## [Aim of the exercise]
The records sit below this line. Repeat all of them exactly.

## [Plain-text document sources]
Segment Open

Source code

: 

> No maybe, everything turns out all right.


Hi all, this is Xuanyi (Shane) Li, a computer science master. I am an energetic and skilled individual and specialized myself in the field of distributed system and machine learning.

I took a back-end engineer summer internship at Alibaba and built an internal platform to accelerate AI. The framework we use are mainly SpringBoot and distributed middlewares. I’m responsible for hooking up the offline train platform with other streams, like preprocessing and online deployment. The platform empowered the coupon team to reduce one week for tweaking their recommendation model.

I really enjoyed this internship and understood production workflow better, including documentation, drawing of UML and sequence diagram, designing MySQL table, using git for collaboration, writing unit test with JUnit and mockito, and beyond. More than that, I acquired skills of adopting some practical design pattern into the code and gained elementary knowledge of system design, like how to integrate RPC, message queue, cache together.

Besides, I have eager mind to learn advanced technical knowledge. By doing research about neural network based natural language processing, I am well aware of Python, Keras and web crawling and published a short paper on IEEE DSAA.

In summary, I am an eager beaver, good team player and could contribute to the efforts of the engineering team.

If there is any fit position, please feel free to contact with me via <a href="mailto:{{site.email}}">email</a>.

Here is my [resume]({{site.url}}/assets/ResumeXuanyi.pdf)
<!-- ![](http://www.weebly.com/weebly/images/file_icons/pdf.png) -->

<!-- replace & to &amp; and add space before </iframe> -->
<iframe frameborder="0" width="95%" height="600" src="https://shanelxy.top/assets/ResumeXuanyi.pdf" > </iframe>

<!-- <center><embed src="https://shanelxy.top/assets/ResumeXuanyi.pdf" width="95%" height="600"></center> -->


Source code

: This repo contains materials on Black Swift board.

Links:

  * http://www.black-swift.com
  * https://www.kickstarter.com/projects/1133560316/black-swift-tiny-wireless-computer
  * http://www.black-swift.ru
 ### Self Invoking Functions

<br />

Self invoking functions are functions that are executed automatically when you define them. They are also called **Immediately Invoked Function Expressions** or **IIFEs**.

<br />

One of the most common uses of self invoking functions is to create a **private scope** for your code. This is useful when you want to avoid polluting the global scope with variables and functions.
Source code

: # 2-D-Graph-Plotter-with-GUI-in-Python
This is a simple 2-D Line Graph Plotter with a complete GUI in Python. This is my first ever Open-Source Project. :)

Segment Closed

## [Reply]
Source code

: 

> No maybe, everything turns out all right.


Hi all, this is Xuanyi (Shane) Li, a computer science master. I am an energetic and skilled individual and specialized myself in the field of distributed system and machine learning.

I took a back-end engineer summer internship at Alibaba and built an internal platform to accelerate AI. The framework we use are mainly SpringBoot and distributed middlewares. I’m responsible for hooking up the offline train platform with other streams, like preprocessing and online deployment. The platform empowered the coupon team to reduce one week for tweaking their recommendation model.

I really enjoyed this internship and understood production workflow better, including documentation, drawing of UML and sequence diagram, designing MySQL table, using git for collaboration, writing unit test with JUnit and mockito, and beyond. More than that, I acquired skills of adopting some practical design pattern into the code and gained elementary knowledge of system design, like how to integrate RPC, message queue, cache together.

Besides, I have eager mind to learn advanced technical knowledge. By doing research about neural network based natural language processing, I am well aware of Python, Keras and web crawling and published a short paper on IEEE DSAA.

In summary, I am an eager beaver, good team player and could contribute to the efforts of the engineering team.

If there is any fit position, please feel free to contact with me via <a href="mailto:{{site.email}}">email</a>.

Here is my [resume]({{site.url}}/assets/ResumeXuanyi.pdf)
<!-- ![](http://www.weebly.com/weebly/images/file_icons/pdf.png) -->

<!-- replace & to &amp; and add space before </iframe> -->
<iframe frameborder="0" width="95%" height="600" src="https://shanelxy.top/assets/ResumeXuanyi.pdf" > </iframe>

<!-- <center><embed src="https://shanelxy.top/assets/ResumeXuanyi.pdf" width="95%" height="600"></center> -->


Source code

: This repo contains materials on Black Swift board.

Links:

  * http://www.black-swift.com
  * https://www.kickstarter.com/projects/1133560316/black-swift-tiny-wireless-computer
  * http://www.black-swift.ru
 ### Self Invoking Functions

<br />

Self invoking functions are functions that are executed automatically when you define them. They are also called **Immediately Invoked Function Expressions** or **IIFEs**.

<br />

One of the most common uses of self invoking functions is to create a **private scope** for your code. This is useful when you want to avoid polluting the global scope with variables and functions.
Source code

: # 2-D-Graph-Plotter-with-GUI-in-Python
This is a simple 2-D Line Graph Plotter with a complete GUI in Python. This is my first ever Open-Source Project. :)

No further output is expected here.